Approval Seeking Behaviors – As children we are always looking to our environment to figure out how we fit in and match up. When our primary caregivers are giving us negative messages, we don’t learn how to figure these things out for ourselves. Instead we internalize their message and become accustomed to looking to others to tell us who we are and if we’re matching up. We never learn to develop and trust our own judgement. This is why a Codependent will jump through hoop after hoop trying to impress without a boundary in sight.
Need to Focus on Others Not Self – a codependent can move mountains when it’s for someone else. When it’s for them they would have a hard time displacing one shovel full of dirt. This is because they’ve been programmed to be concerned with the needs of other people. They’re taught to ignore and suppress their own desires and likewise taught to be on alert when their nearest and dearest is in need.
I have readers who have given jaw dropping sums of money to people they desperately wanted to have love them. They’ve travelled great distances, given up incredible opportunities, made soul crushing sacrifices, all for someone who wouldn’t throw water on them if they were on fire.
I always tell people not to date while you’re healing. Codependents feel so uncomfortable looking inwards. They’re very good at figuring out what’s wrong with other people, but when it comes to them – they don’t want to know. Introspection is as unnatural as walking on the ceiling. Only by breaking this habit does one begin their journey back to health.
The key to conquering codependency is knowing that the message we got in childhood was a lie, and everything you’ve surmised about yourself was based on this lie.
It’s tragic to think that the sickness of one person is enough to harm and shape a person’s perception for life. Just because some sick, twisted person told you that you didn’t deserve better, when you were little and vulnerable, is just rubbish and that belief belongs in the trash – throw the belief away.

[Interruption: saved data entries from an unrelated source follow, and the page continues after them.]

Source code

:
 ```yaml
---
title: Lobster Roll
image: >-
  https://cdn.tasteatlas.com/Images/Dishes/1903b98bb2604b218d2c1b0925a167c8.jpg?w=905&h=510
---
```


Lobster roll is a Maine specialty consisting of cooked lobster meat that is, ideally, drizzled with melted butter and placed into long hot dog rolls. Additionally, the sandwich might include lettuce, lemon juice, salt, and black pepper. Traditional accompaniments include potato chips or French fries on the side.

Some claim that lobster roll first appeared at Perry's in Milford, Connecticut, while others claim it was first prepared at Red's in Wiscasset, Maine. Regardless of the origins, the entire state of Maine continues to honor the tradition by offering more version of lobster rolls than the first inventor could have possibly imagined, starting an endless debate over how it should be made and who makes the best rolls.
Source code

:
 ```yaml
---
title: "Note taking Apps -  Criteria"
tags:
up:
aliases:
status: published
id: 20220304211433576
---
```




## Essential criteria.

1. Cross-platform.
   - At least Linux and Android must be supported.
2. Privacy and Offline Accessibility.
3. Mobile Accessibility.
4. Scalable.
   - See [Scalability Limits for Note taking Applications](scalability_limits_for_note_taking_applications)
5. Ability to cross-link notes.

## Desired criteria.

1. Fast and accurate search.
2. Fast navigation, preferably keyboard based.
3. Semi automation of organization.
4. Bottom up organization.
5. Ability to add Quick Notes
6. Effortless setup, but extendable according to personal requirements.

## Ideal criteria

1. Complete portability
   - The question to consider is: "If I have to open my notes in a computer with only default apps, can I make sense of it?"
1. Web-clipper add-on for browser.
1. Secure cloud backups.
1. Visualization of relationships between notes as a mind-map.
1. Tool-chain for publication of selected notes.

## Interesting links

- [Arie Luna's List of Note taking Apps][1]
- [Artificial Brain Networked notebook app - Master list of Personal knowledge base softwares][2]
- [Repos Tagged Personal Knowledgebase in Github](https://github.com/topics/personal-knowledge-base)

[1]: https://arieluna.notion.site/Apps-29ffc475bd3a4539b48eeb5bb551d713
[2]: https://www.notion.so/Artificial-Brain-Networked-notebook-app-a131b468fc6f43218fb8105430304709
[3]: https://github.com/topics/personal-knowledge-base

The truth is that you were born good enough. It’s a matter of being mindful, changing your perspective and reaching out and owning your own worth. It’s not something anyone can give you. it never was. It’s always belonged to you. You and no other. Your worth has been sitting there waiting for you to figure it out the whole time. Pick it up and own it.
As for your critical parent voice – spot the voice, label the voice, take away its power and discard the voice. It purpose is to cause harm, don’t listen. I’m going to say that again – DON’T LISTEN. If you’re thinking about breaking no contact – for the love of God, don’t listen to that voice and I can tell you every single one of my clients that have broken no contact have absolutely regretted it –bar none. There is never a good ending to the sentence, “I broke no contact and sent him a text….” It never ends well, believe me on that. Tell the voice to shut up and focus on you.
This is a practice, you’re not going to master this overnight. You didn’t become a codependent overnight and you’re not going to recover from it overnight, but I promise you, if you keep doing these little tricks you will learn how to manage it and it will get easier and easier.